(Saved entries)
------
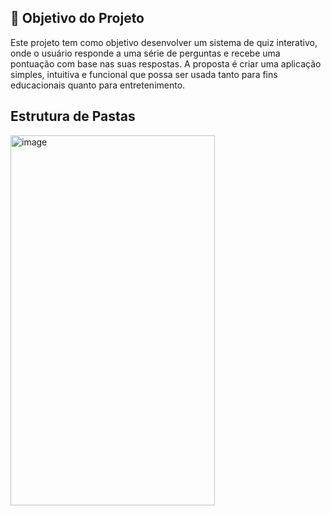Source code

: ## 🎯 Objetivo do Projeto

Este projeto tem como objetivo desenvolver um sistema de quiz interativo, onde o usuário responde a uma série de perguntas e recebe uma pontuação com base nas suas respostas. A proposta é criar uma aplicação simples, intuitiva e funcional que possa ser usada tanto para fins educacionais quanto para entretenimento.


## Estrutura de Pastas
<img width="327" height="592" alt="image" src="https://github.com/user-attachments/assets/6ec34713-7c37-4f62-b54c-3d94b271afa8" />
------
Please output exactly the lines from the one containing "Objetivo do Projeto" through the end of the records, both included.

Result:
: ## 🎯 Objetivo do Projeto

Este projeto tem como objetivo desenvolver um sistema de quiz interativo, onde o usuário responde a uma série de perguntas e recebe uma pontuação com base nas suas respostas. A proposta é criar uma aplicação simples, intuitiva e funcional que possa ser usada tanto para fins educacionais quanto para entretenimento.


## Estrutura de Pastas
<img width="327" height="592" alt="image" src="https://github.com/user-attachments/assets/6ec34713-7c37-4f62-b54c-3d94b271afa8" />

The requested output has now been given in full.